* [Task goal]:
Print every entry again exactly, with no pictures.

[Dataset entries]
****

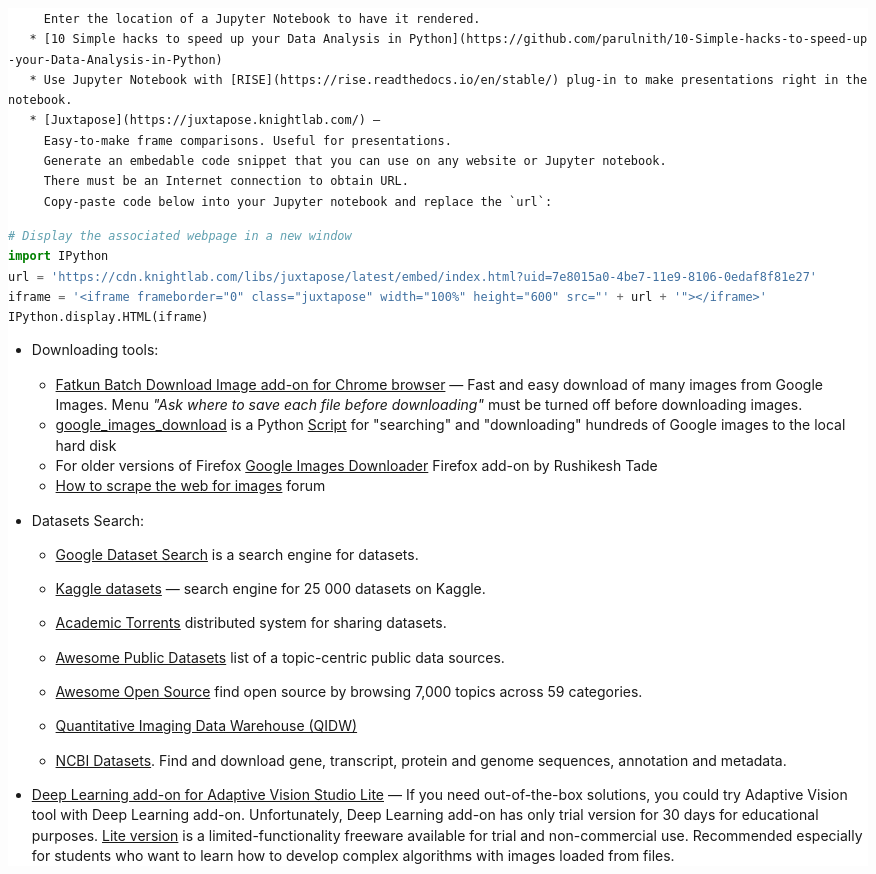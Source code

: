          Enter the location of a Jupyter Notebook to have it rendered.
       * [10 Simple hacks to speed up your Data Analysis in Python](https://github.com/parulnith/10-Simple-hacks-to-speed-up-your-Data-Analysis-in-Python)
       * Use Jupyter Notebook with [RISE](https://rise.readthedocs.io/en/stable/) plug-in to make presentations right in the notebook.
       * [Juxtapose](https://juxtapose.knightlab.com/) —
         Easy-to-make frame comparisons. Useful for presentations.
         Generate an embedable code snippet that you can use on any website or Jupyter notebook.
         There must be an Internet connection to obtain URL.
         Copy-paste code below into your Jupyter notebook and replace the `url`:


```python
# Display the associated webpage in a new window
import IPython
url = 'https://cdn.knightlab.com/libs/juxtapose/latest/embed/index.html?uid=7e8015a0-4be7-11e9-8106-0edaf8f81e27'
iframe = '<iframe frameborder="0" class="juxtapose" width="100%" height="600" src="' + url + '"></iframe>'
IPython.display.HTML(iframe)
```


   * Downloading tools:

       * [Fatkun Batch Download Image add-on for Chrome browser](https://chrome.google.com/webstore/detail/fatkun-batch-download-ima/nnjjahlikiabnchcpehcpkdeckfgnohf) —
         Fast and easy download of many images from Google Images. Menu
         _"Ask where to save each file before downloading"_ must be turned off before downloading images.
       * [google_images_download](https://pypi.org/project/google_images_download) is a Python
         [Script](https://github.com/hardikvasa/google-images-download)
         for "searching" and "downloading" hundreds of Google images to the local hard disk
       * For older versions of Firefox [Google Images Downloader](https://addons.mozilla.org/en-US/firefox/addon/google-images-downloader/?src=recommended) Firefox add-on by Rushikesh Tade
       * [How to scrape the web for images](https://forums.fast.ai/t/how-to-scrape-the-web-for-images) forum


   * Datasets Search:

       * [Google Dataset Search](https://toolbox.google.com/datasetsearch) is a search engine for datasets.
       * [Kaggle datasets](https://www.kaggle.com/datasets) — search engine for 25 000 datasets on Kaggle.
       * [Academic Torrents](https://academictorrents.com/) distributed system for sharing datasets.
       * [Awesome Public Datasets](https://github.com/awesomedata/awesome-public-datasets) list of a topic-centric public data sources.
       * [Awesome Open Source](https://awesomeopensource.com) find open source by browsing 7,000 topics across 59 categories.

       * [Quantitative Imaging Data Warehouse (QIDW)](https://qidw.rsna.org/)
       * [NCBI Datasets](https://www.ncbi.nlm.nih.gov/datasets/). Find and download gene, transcript, protein and genome sequences, annotation and metadata.


   * [Deep Learning add-on for Adaptive Vision Studio Lite](https://www.adaptive-vision.com/en/software/deep-learning) —
     If you need out-of-the-box solutions, you could try Adaptive Vision tool with Deep Learning add-on.
     Unfortunately, Deep Learning add-on has only trial version for 30 days for educational purposes.
     [Lite version](https://www.adaptive-vision.com/en/software/editions)
     is a limited-functionality freeware available for trial and non-commercial use.
     Recommended especially for students who want to learn how to develop
     complex algorithms with images loaded from files.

****

* [Completed exercise]:
Source code

:          Enter the location of a Jupyter Notebook to have it rendered.
       * [10 Simple hacks to speed up your Data Analysis in Python](https://github.com/parulnith/10-Simple-hacks-to-speed-up-your-Data-Analysis-in-Python)
       * Use Jupyter Notebook with [RISE](https://rise.readthedocs.io/en/stable/) plug-in to make presentations right in the notebook.
       * [Juxtapose](https://juxtapose.knightlab.com/) —
         Easy-to-make frame comparisons. Useful for presentations.
         Generate an embedable code snippet that you can use on any website or Jupyter notebook.
         There must be an Internet connection to obtain URL.
         Copy-paste code below into your Jupyter notebook and replace the `url`:


```python
# Display the associated webpage in a new window
import IPython
url = 'https://cdn.knightlab.com/libs/juxtapose/latest/embed/index.html?uid=7e8015a0-4be7-11e9-8106-0edaf8f81e27'
iframe = '<iframe frameborder="0" class="juxtapose" width="100%" height="600" src="' + url + '"></iframe>'
IPython.display.HTML(iframe)
```


   * Downloading tools:

       * [Fatkun Batch Download Image add-on for Chrome browser](https://chrome.google.com/webstore/detail/fatkun-batch-download-ima/nnjjahlikiabnchcpehcpkdeckfgnohf) —
         Fast and easy download of many images from Google Images. Menu
         _"Ask where to save each file before downloading"_ must be turned off before downloading images.
       * [google_images_download](https://pypi.org/project/google_images_download) is a Python
         [Script](https://github.com/hardikvasa/google-images-download)
         for "searching" and "downloading" hundreds of Google images to the local hard disk
       * For older versions of Firefox [Google Images Downloader](https://addons.mozilla.org/en-US/firefox/addon/google-images-downloader/?src=recommended) Firefox add-on by Rushikesh Tade
       * [How to scrape the web for images](https://forums.fast.ai/t/how-to-scrape-the-web-for-images) forum


   * Datasets Search:

       * [Google Dataset Search](https://toolbox.google.com/datasetsearch) is a search engine for datasets.
       * [Kaggle datasets](https://www.kaggle.com/datasets) — search engine for 25 000 datasets on Kaggle.
       * [Academic Torrents](https://academictorrents.com/) distributed system for sharing datasets.
       * [Awesome Public Datasets](https://github.com/awesomedata/awesome-public-datasets) list of a topic-centric public data sources.
       * [Awesome Open Source](https://awesomeopensource.com) find open source by browsing 7,000 topics across 59 categories.

       * [Quantitative Imaging Data Warehouse (QIDW)](https://qidw.rsna.org/)
       * [NCBI Datasets](https://www.ncbi.nlm.nih.gov/datasets/). Find and download gene, transcript, protein and genome sequences, annotation and metadata.


   * [Deep Learning add-on for Adaptive Vision Studio Lite](https://www.adaptive-vision.com/en/software/deep-learning) —
     If you need out-of-the-box solutions, you could try Adaptive Vision tool with Deep Learning add-on.
     Unfortunately, Deep Learning add-on has only trial version for 30 days for educational purposes.
     [Lite version](https://www.adaptive-vision.com/en/software/editions)
     is a limited-functionality freeware available for trial and non-commercial use.
     Recommended especially for students who want to learn how to develop
     complex algorithms with images loaded from files.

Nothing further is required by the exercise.